Abstract

Since the estimate of moisture stress coefficients (MSC) in the current Carnegie-Ames-Stanford-Approach (CASA) model still requires considerable inputs from ground meteorological data and many soil parameters, here we present a modified CASA model by introducing the land-surface water index (LSWI) and scaled precipitation to model the vegetation net primary productivity (NPP) in the arid and semiarid climate of the Mongolian Plateau. The field-observed NPP data and a previously proposed model (the Yu-CASA model) were used to evaluate the performance of our LSWI-based CASA model. The results show that the NPP predicted by both the LSWI-based CASA model and the Yu-CASA model showed good agreement with the observed NPP in the grassland ecosystems in the study area, with coefficients of determination of 0.717 and 0.714, respectively. The LSWI-based CASA model also performed comparably with the Yu-CASA model at both biome and per-pixel scales when keeping other inputs unchanged, with a difference of approximately 16gC in the growing-season total NPP and an average value of 2.3gC bias for each month.

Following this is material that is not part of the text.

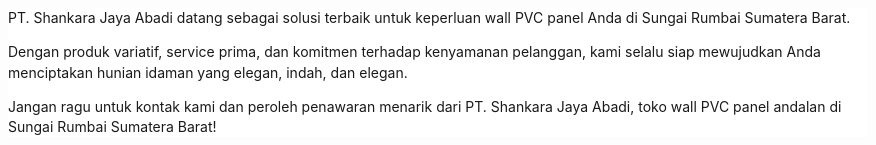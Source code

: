 PT. Shankara Jaya Abadi datang sebagai solusi terbaik untuk keperluan wall PVC panel Anda di Sungai Rumbai Sumatera Barat.

Dengan produk variatif, service prima, dan komitmen terhadap kenyamanan pelanggan, kami selalu siap mewujudkan Anda menciptakan hunian idaman yang elegan, indah, dan elegan.

Jangan ragu untuk kontak kami dan peroleh penawaran menarik dari PT. Shankara Jaya Abadi, toko wall PVC panel andalan di Sungai Rumbai Sumatera Barat!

This indicates that, unlike an earlier method that estimated MSC based entirely on climatic variables or a soil moisture model, the method proposed here simplifies the model structure, reduces the need for ground measurements, and can provide results comparable with those from earlier models. The LSWI-based CASA model is potentially an alternative method for modelling NPP for a wide range of vegetation types in the Mongolian Plateau.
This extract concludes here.